"It was as though while people were still living they were really frozen motionless, immersed in the congealed blancmange of time, and simply thought that they were moving, when in truth it was just their awareness fluttering along the pre-existing tunnel of their lifetime as a ball of coloured light. Apparently, only when people died, as Michael seemed to have just done, were they released from the containing amber and allowed to rise up spluttering and splashing through the aspic of the hours."
-Alan Moore, Jerusalem (London, 2016), p. 363.
For a brief note on Poul Anderson's treatment of four-dimensional human bodies, see World Lines. Let us analyze Alan Moore's account. A human being comprises a lifetime and an awareness. The lifetime is four dimensional. In addition to the three visible dimensions, it extends along what is usually thought of as the temporal dimension where it forms a tunnel along which the awareness, a ball of colored light, flutters. The awareness perceives the three-dimensional cross-sections of the lifetime successively and thus has the illusion of bodily motion in three dimensions. On this view, the awareness must be considered as a three-dimensional ball or sphere? Whereas the lifetime extends in all four dimensions, the ball extends in three and moves along the fourth. This motion, like all motion, must take time.
To occupy points A and B and all intervening points simultaneously is to extend from A to B whereas to occupy these points successively is to move from A to B. The difference between extension and motion is that the latter takes time. If motion became so fast that zero time elapsed between the occupation of A and the occupation of B, then motion would have become extension and thus would have ceased to be motion.
Thus, in Jerusalem, there are four spatial dimensions and one temporal dimension. There is motion not of bodies in three spatial dimensions but of awarenesses along the fourth spatial dimension and this motion, I argue, entails a fifth, temporal, dimension.
Michael's awareness has left his body and now observes the four-dimensional entities that are his child's body carried by his mother's larger adult body. However, he perceives his body not as an empty tunnel that his awareness has passed through but as still occupied by the "...inner glow..." (p. 364) of his awareness until the point at which he had died. At that point, the brilliance leaks out and rises.

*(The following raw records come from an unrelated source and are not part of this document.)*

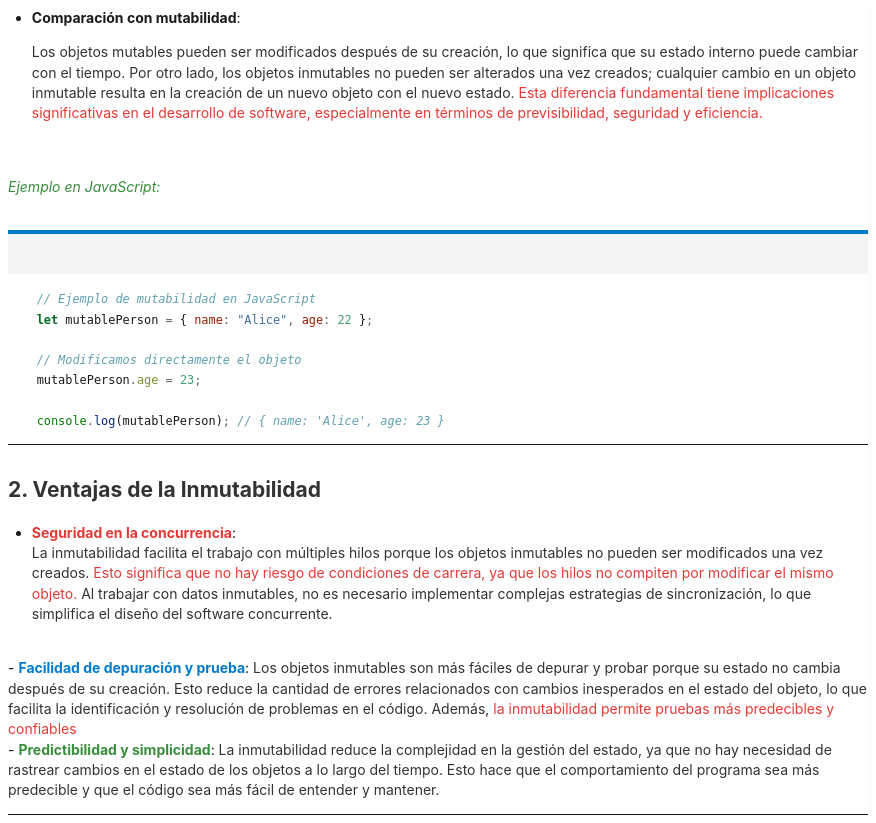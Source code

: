 - **Comparación con mutabilidad**:
  <br>
  <p style="color:#333333;">
  Los objetos mutables pueden ser modificados después de su creación, lo que significa que su estado interno puede cambiar con el tiempo. Por otro lado, los objetos inmutables no pueden ser alterados una vez creados; cualquier cambio en un objeto inmutable resulta en la creación de un nuevo objeto con el nuevo estado. 
  <span style="color:#E53935;">Esta diferencia fundamental tiene implicaciones significativas en el desarrollo de software, especialmente en términos de previsibilidad, seguridad y eficiencia.</span>
  </p>
  <br>

<h6 style="color:#388E3C;">Ejemplo en JavaScript:</h6>
<div style="background-color:#f4f4f4; padding: 20px;  border-top: 4px solid #007ACC;">

</div>

```javascript
    // Ejemplo de mutabilidad en JavaScript
    let mutablePerson = { name: "Alice", age: 22 };

    // Modificamos directamente el objeto
    mutablePerson.age = 23;

    console.log(mutablePerson); // { name: 'Alice', age: 23 }

```

---

## <span style="color:#333333;" id="ventajas-de-la-inmutabilidad">2. Ventajas de la Inmutabilidad</span>

- <span style="color:#E53935;"><strong>Seguridad en la concurrencia</strong></span>:  
  <span style="color:#333333;">La inmutabilidad facilita el trabajo con múltiples hilos porque los objetos inmutables no pueden ser modificados una vez creados. <span style="color:#E53935;">Esto significa que no hay riesgo de condiciones de carrera, ya que los hilos no compiten por modificar el mismo objeto.</span> Al trabajar con datos inmutables, no es necesario implementar complejas estrategias de sincronización, lo que simplifica el diseño del software concurrente.</span>
<br>
- <span style="color:#007ACC;"><strong>Facilidad de depuración y prueba</strong></span>:  
  <span style="color:#333333;">Los objetos inmutables son más fáciles de depurar y probar porque su estado no cambia después de su creación. Esto reduce la cantidad de errores relacionados con cambios inesperados en el estado del objeto, lo que facilita la identificación y resolución de problemas en el código. Además, <span style="color:#E53935;">la inmutabilidad permite pruebas más predecibles y confiables</span></span>
<br>
- <span style="color:#388E3C;"><strong>Predictibilidad y simplicidad</strong></span>:  
  <span style="color:#333333;">La inmutabilidad reduce la complejidad en la gestión del estado, ya que no hay necesidad de rastrear cambios en el estado de los objetos a lo largo del tiempo. Esto hace que el comportamiento del programa sea más predecible y que el código sea más fácil de entender y mantener.</span>

---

After that point, the body is "...empty..." However, the "...yellow traces straggling upwards..." are described not as his awareness rising but as the traces that it had left behind.

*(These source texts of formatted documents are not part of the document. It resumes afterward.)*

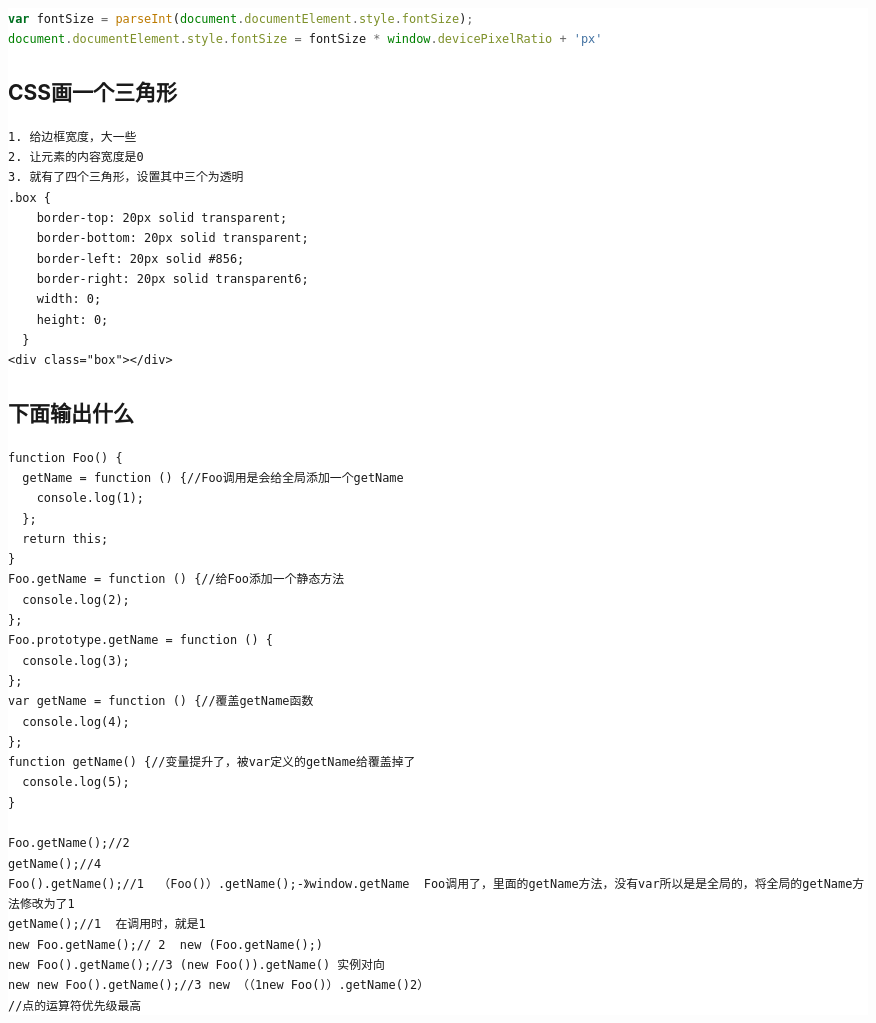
 ```js
var fontSize = parseInt(document.documentElement.style.fontSize);
document.documentElement.style.fontSize = fontSize * window.devicePixelRatio + 'px'
```

## CSS画一个三角形

```JS
1. 给边框宽度，大一些
2. 让元素的内容宽度是0
3. 就有了四个三角形，设置其中三个为透明
.box {
    border-top: 20px solid transparent;
    border-bottom: 20px solid transparent;
    border-left: 20px solid #856;
    border-right: 20px solid transparent6;
    width: 0;
    height: 0;
  }
<div class="box"></div>
```

## 下面输出什么

```JS
function Foo() {
  getName = function () {//Foo调用是会给全局添加一个getName
    console.log(1);
  };
  return this;
}
Foo.getName = function () {//给Foo添加一个静态方法
  console.log(2);
};
Foo.prototype.getName = function () {
  console.log(3);
};
var getName = function () {//覆盖getName函数
  console.log(4);
};
function getName() {//变量提升了，被var定义的getName给覆盖掉了
  console.log(5);
}

Foo.getName();//2
getName();//4
Foo().getName();//1  （Foo()）.getName();-》window.getName  Foo调用了，里面的getName方法，没有var所以是是全局的，将全局的getName方法修改为了1
getName();//1  在调用时，就是1
new Foo.getName();// 2  new (Foo.getName();)
new Foo().getName();//3 (new Foo()).getName() 实例对向
new new Foo().getName();//3 new （（1new Foo()）.getName()2）
//点的运算符优先级最高
```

Michael converses with a dead girl who explains that dead people look "'...as we best think of ayrselves.'" (p. 367) How do disembodied consciousnesses appear to be embodied? If they did not, then they would be unable to communicate or even to detect each others' existence. Nevertheless, there remains a question as to the mode of their appearance.
Addendum: After death, Michael sees and thinks. In their apparent bodies, Michael and the girl talk and move about. All of these activities take time yet this is clearly a different temporal dimension from the one that they view as extended and static. Is there another perspective from which the apparent bodies would be seen as extended and static by observers in a third temporal dimension?